From the that's a pretty cool story department:

Chris Hatcher Marlins reliever Chris Hatcher received a surprise package in the mail Monday at Sun Life Stadium. Inside the package: an American flag, a picture and a letter from a soldier serving overseas who felt compelled to thank Hatcher for tossing his 13-year old son a baseball at Wrigley Field right before he was shipped off to Kuwait.

"This is actually pretty cool," said Hatcher, whose father's father died serving the country. "I opened it up and said what is this?

"I'm going to hang it proudly. What else can I do? What those guys are doing for us -- they're giving us freedom. We're worried about strikeouts. They're worried about ducking and covering."

Joseph Hjelmstad of Battle Lake, Minnesota, a First Sargeant serving at Camp Buehring, a staging post for U.S. troops in the northwest region of Kuwait, sent Hatcher a picture of his son Joey holding the baseball at the game with a big smile on his face. The flag came with a certificate of authenticity that said it had been taken on patrol covering 780 miles in Iraq from Aug. 27-30 with stopovers at three different U.S. military bases.

"I remember him giving me the rundown [at the game]," Hatcher said. "He told me he was about to get sent back over. I said 'Are you serious? I've heard that before.' He said, 'When you asked it showed you actually cared about the troops.' So, I flipped his son a ball. Then this showed up today.

"Pretty nice gesture on his part. The least I could do was flip a ball to whose dad was about to go do dodge bullets."

The Marlins have gone overseas the last two off-seasons to visit troops. Hatcher said if the Marlins plan another trip this coming off-season, he'd "go in a heartbeat, no questions asked."

Hatcher said he plans on sending Hjelmstad an email thanking him for the flag and photo.

JOHNSON WILL THROW SIMULATED GAME THURSDAY: Since Josh Johnson went on the disabled list with shoulder inflammation May 17, the Marlins have treaded carefully to return him to full health -- just for peace of mind over the winter.

Monday, Johnson took another step forward when he threw a 50-pitch bullpen session at Sun Life Stadium, mixing in fastballs, change-ups and sliders. Next up: his first simulated game since going down. He'll throw to up in Jupiter, one on Thursday, followed by another on Sept. 27.

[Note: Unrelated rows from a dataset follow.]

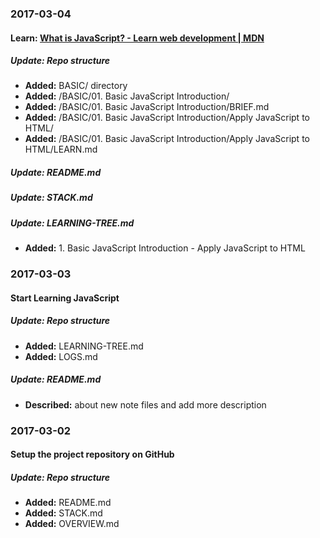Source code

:### 2017-03-04

#### Learn: [What is JavaScript? - Learn web development | MDN](https://developer.mozilla.org/en-US/docs/Learn/JavaScript/First_steps/What_is_JavaScript)
##### Update: Repo structure 
- __Added:__ BASIC/ directory
- __Added:__ /BASIC/01. Basic JavaScript Introduction/
- __Added:__ /BASIC/01. Basic JavaScript Introduction/BRIEF.md
- __Added:__ /BASIC/01. Basic JavaScript Introduction/Apply JavaScript to HTML/
- __Added:__ /BASIC/01. Basic JavaScript Introduction/Apply JavaScript to HTML/LEARN.md

##### Update: README.md
##### Update: STACK.md
##### Update: LEARNING-TREE.md
- __Added:__ 1. Basic JavaScript Introduction - Apply JavaScript to HTML

### 2017-03-03
#### Start Learning JavaScript
##### Update: Repo structure 
- __Added:__ LEARNING-TREE.md
- __Added:__ LOGS.md

##### Update: README.md 
- __Described:__ about new note files and add more description

### 2017-03-02
#### Setup the project repository on GitHub
##### Update: Repo structure 
- __Added:__ README.md
- __Added:__ STACK.md
- __Added:__ OVERVIEW.md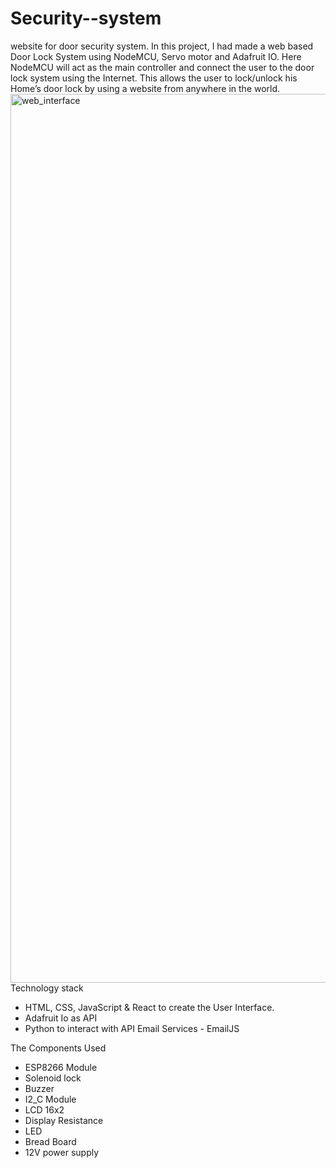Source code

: # Security--system
website for door security system.
In this project, I had made a web based Door Lock System using NodeMCU, Servo motor and Adafruit IO. Here NodeMCU will act as the main controller and connect the user to the door lock system using the Internet. This allows the user to lock/unlock his Home’s door lock by using a website from anywhere in the world.
<img width="1422" alt="web_interface" src="https://user-images.githubusercontent.com/76280223/173190711-1a5626bc-0a26-4e7a-b2c5-1b3d055ee483.png">
Technology stack
* HTML, CSS, JavaScript & React to create the User Interface. 
* Adafruit Io as API
* Python to interact with API Email Services - EmailJS

The Components Used
* ESP8266 Module 
* Solenoid lock
* Buzzer
* I2_C Module
* LCD 16x2 
* Display Resistance
* LED
* Bread Board
* 12V power supply
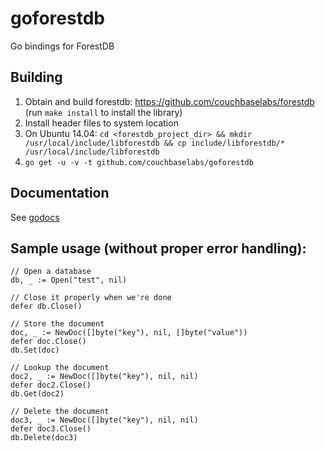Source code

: # goforestdb

Go bindings for ForestDB

## Building

1.  Obtain and build forestdb: https://github.com/couchbaselabs/forestdb (run `make install` to install the library)
1.  Install header files to system location
  1. On Ubuntu 14.04: `cd <forestdb_project_dir> && mkdir /usr/local/include/libforestdb && cp include/libforestdb/* /usr/local/include/libforestdb`
1.  `go get -u -v -t github.com/couchbaselabs/goforestdb`

## Documentation

See [godocs](http://godoc.org/github.com/couchbaselabs/goforestdb)

## Sample usage (without proper error handling):

	// Open a database
	db, _ := Open("test", nil)

	// Close it properly when we're done
	defer db.Close()

	// Store the document
	doc, _ := NewDoc([]byte("key"), nil, []byte("value"))
	defer doc.Close()
	db.Set(doc)

	// Lookup the document
	doc2, _ := NewDoc([]byte("key"), nil, nil)
	defer doc2.Close()
	db.Get(doc2)

	// Delete the document
	doc3, _ := NewDoc([]byte("key"), nil, nil)
	defer doc3.Close()
	db.Delete(doc3)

"After that, we'll shut it down, go into off-season mode, take a couple weeks off and go back to what I've been doing," said Johnson, who has been throwing bullpen sessions every three days.

Johnson said he "definitely" envisions himself pitching Opening Day at the Marlins new ballpark in April.

But does he feel like he's in the clear totally yet? Doesn't sound like it. "I'd like to see hitters. It is different when you see hitters. The adrenaline starts to flow and you start to put a little more on even when you don't feel like you're putting more on it.

BRAD HAND WILL NOT START AGAIN: Sunday's four-inning performance in a 4-3 loss at Washington turned out to be the last scheduled start for Brad Hand this season.

Marlins manager Jack McKeon said the team will give right-hander Alex Sanabia the ball in Hand's place in the rotation Saturday in Milwaukee.

Hand (1-8 with a 4.20 ERA) has thrown a career-high 173 2/3 innings (60 with the Marlins) this season. Hand said his arm feels fine, "good enough to go at least one more time." McKeon said Hand isn't necessarily done for the season.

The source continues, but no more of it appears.